▶ _EXERCISE GOAL_:
State how many lines in the listing below contain the word "sekwencją", with no other words.
===== DATA FOR THIS EXERCISE =====
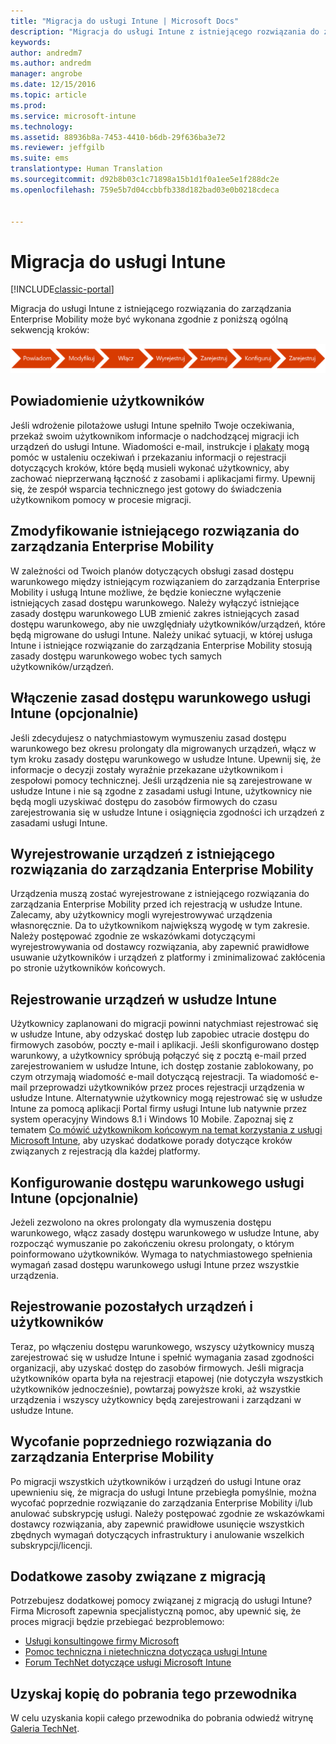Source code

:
 ```yaml
---
title: "Migracja do usługi Intune | Microsoft Docs"
description: "Migracja do usługi Intune z istniejącego rozwiązania do zarządzania Enterprise Mobility może zostać wykonana zgodnie z poniższą ogólną sekwencją kroków."
keywords: 
author: andredm7
ms.author: andredm
manager: angrobe
ms.date: 12/15/2016
ms.topic: article
ms.prod: 
ms.service: microsoft-intune
ms.technology: 
ms.assetid: 88936b8a-7453-4410-b6db-29f636ba3e72
ms.reviewer: jeffgilb
ms.suite: ems
translationtype: Human Translation
ms.sourcegitcommit: d92b8b03c1c71898a15b1d1f0a1ee5e1f288dc2e
ms.openlocfilehash: 759e5b7d04ccbbfb338d182bad03e0b0218cdeca


---
```


# <a name="migrate-to-intune"></a>Migracja do usługi Intune

[!INCLUDE[classic-portal](../includes/classic-portal.md)]

Migracja do usługi Intune z istniejącego rozwiązania do zarządzania Enterprise Mobility może być wykonana zgodnie z poniższą ogólną sekwencją kroków:

![Kroki migracji do usługi Intune](./media/migrate-intune-steps.png)

## <a name="notify-users"></a>Powiadomienie użytkowników

Jeśli wdrożenie pilotażowe usługi Intune spełniło Twoje oczekiwania, przekaż swoim użytkownikom informacje o nadchodzącej migracji ich urządzeń do usługi Intune. Wiadomości e-mail, instrukcje i [plakaty](https://gallery.technet.microsoft.com/Intune-End-User-Enrollment-3a0c9b0c?WT.mc_id=Blog_Intune_General_PCIT) mogą pomóc w ustaleniu oczekiwań i przekazaniu informacji o rejestracji dotyczących kroków, które będą musieli wykonać użytkownicy, aby zachować nieprzerwaną łączność z zasobami i aplikacjami firmy. Upewnij się, że zespół wsparcia technicznego jest gotowy do świadczenia użytkownikom pomocy w procesie migracji.

## <a name="modify-your-existing-enterprise-mobility-management-solution"></a>Zmodyfikowanie istniejącego rozwiązania do zarządzania Enterprise Mobility

W zależności od Twoich planów dotyczących obsługi zasad dostępu warunkowego między istniejącym rozwiązaniem do zarządzania Enterprise Mobility i usługą Intune możliwe, że będzie konieczne wyłączenie istniejących zasad dostępu warunkowego. Należy wyłączyć istniejące zasady dostępu warunkowego LUB zmienić zakres istniejących zasad dostępu warunkowego, aby nie uwzględniały użytkowników/urządzeń, które będą migrowane do usługi Intune.  Należy unikać sytuacji, w której usługa Intune i istniejące rozwiązanie do zarządzania Enterprise Mobility stosują zasady dostępu warunkowego wobec tych samych użytkowników/urządzeń.

## <a name="enable-intune-conditional-access-policy-optional"></a>Włączenie zasad dostępu warunkowego usługi Intune (opcjonalnie)

Jeśli zdecydujesz o natychmiastowym wymuszeniu zasad dostępu warunkowego bez okresu prolongaty dla migrowanych urządzeń, włącz w tym kroku zasady dostępu warunkowego w usłudze Intune.  Upewnij się, że informacje o decyzji zostały wyraźnie przekazane użytkownikom i zespołowi pomocy technicznej.  Jeśli urządzenia nie są zarejestrowane w usłudze Intune i nie są zgodne z zasadami usługi Intune, użytkownicy nie będą mogli uzyskiwać dostępu do zasobów firmowych do czasu zarejestrowania się w usłudze Intune i osiągnięcia zgodności ich urządzeń z zasadami usługi Intune.

## <a name="unenrolling-devices-from-your-existing-enterprise-mobility-management-solution"></a>Wyrejestrowanie urządzeń z istniejącego rozwiązania do zarządzania Enterprise Mobility

Urządzenia muszą zostać wyrejestrowane z istniejącego rozwiązania do zarządzania Enterprise Mobility przed ich rejestracją w usłudze Intune. Zalecamy, aby użytkownicy mogli wyrejestrowywać urządzenia własnoręcznie. Da to użytkownikom największą wygodę w tym zakresie.  Należy postępować zgodnie ze wskazówkami dotyczącymi wyrejestrowywania od dostawcy rozwiązania, aby zapewnić prawidłowe usuwanie użytkowników i urządzeń z platformy i zminimalizować zakłócenia po stronie użytkowników końcowych.

## <a name="enrolling-devices-in-intune"></a>Rejestrowanie urządzeń w usłudze Intune

Użytkownicy zaplanowani do migracji powinni natychmiast rejestrować się w usłudze Intune, aby odzyskać dostęp lub zapobiec utracie dostępu do firmowych zasobów, poczty e-mail i aplikacji. Jeśli skonfigurowano dostęp warunkowy, a użytkownicy spróbują połączyć się z pocztą e-mail przed zarejestrowaniem w usłudze Intune, ich dostęp zostanie zablokowany, po czym otrzymają wiadomość e-mail dotyczącą rejestracji. Ta wiadomość e-mail przeprowadzi użytkowników przez proces rejestracji urządzenia w usłudze Intune.  Alternatywnie użytkownicy mogą rejestrować się w usłudze Intune za pomocą aplikacji Portal firmy usługi Intune lub natywnie przez system operacyjny Windows 8.1 i Windows 10 Mobile. Zapoznaj się z tematem [Co mówić użytkownikom końcowym na temat korzystania z usługi Microsoft Intune](/intune/deploy-use/what-to-tell-your-end-users-about-using-microsoft-intune), aby uzyskać dodatkowe porady dotyczące kroków związanych z rejestracją dla każdej platformy.

## <a name="configure-intune-conditional-access-optional"></a>Konfigurowanie dostępu warunkowego usługi Intune (opcjonalnie)

Jeżeli zezwolono na okres prolongaty dla wymuszenia dostępu warunkowego, włącz zasady dostępu warunkowego w usłudze Intune, aby rozpocząć wymuszanie po zakończeniu okresu prolongaty, o którym poinformowano użytkowników. Wymaga to natychmiastowego spełnienia wymagań zasad dostępu warunkowego usługi Intune przez wszystkie urządzenia.

## <a name="enroll-remaining-devices-and-users"></a>Rejestrowanie pozostałych urządzeń i użytkowników

Teraz, po włączeniu dostępu warunkowego, wszyscy użytkownicy muszą zarejestrować się w usłudze Intune i spełnić wymagania zasad zgodności organizacji, aby uzyskać dostęp do zasobów firmowych. Jeśli migracja użytkowników oparta była na rejestracji etapowej (nie dotyczyła wszystkich użytkowników jednocześnie), powtarzaj powyższe kroki, aż wszystkie urządzenia i wszyscy użytkownicy będą zarejestrowani i zarządzani w usłudze Intune.

## <a name="retire-the-previous-enterprise-mobility-management-solution"></a>Wycofanie poprzedniego rozwiązania do zarządzania Enterprise Mobility

Po migracji wszystkich użytkowników i urządzeń do usługi Intune oraz upewnieniu się, że migracja do usługi Intune przebiegła pomyślnie, można wycofać poprzednie rozwiązanie do zarządzania Enterprise Mobility i/lub anulować subskrypcję usługi. Należy postępować zgodnie ze wskazówkami dostawcy rozwiązania, aby zapewnić prawidłowe usunięcie wszystkich zbędnych wymagań dotyczących infrastruktury i anulowanie wszelkich subskrypcji/licencji.

## <a name="additional-migration-resources"></a>Dodatkowe zasoby związane z migracją

Potrzebujesz dodatkowej pomocy związanej z migracją do usługi Intune? Firma Microsoft zapewnia specjalistyczną pomoc, aby upewnić się, że proces migracji będzie przebiegać bezproblemowo:

<!--- - [Microsoft Intune Onboarding](/em/solutions/fasttrack-center-benefit-for-enterprise-mobility-suite-ems)--->
- [Usługi konsultingowe firmy Microsoft](https://www.microsoft.com/en-us/microsoftservices/default.aspx)
- [Pomoc techniczna i nietechniczna dotycząca usługi Intune](/intune/troubleshoot/how-to-get-support-for-microsoft-intune)
- [Forum TechNet dotyczące usługi Microsoft Intune](https://social.technet.microsoft.com/Forums/en-US/home?forum=microsoftintuneprod)

## <a name="get-a-downloadable-copy-of-this-guide"></a>Uzyskaj kopię do pobrania tego przewodnika

W celu uzyskania kopii całego przewodnika do pobrania odwiedź witrynę [Galeria TechNet](https://gallery.technet.microsoft.com/Migrating-to-Intune-ea439387).



<!--HONumber=Dec16_HO3-->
=====
▶ _RESPONSE FOR THIS EXERCISE_:
2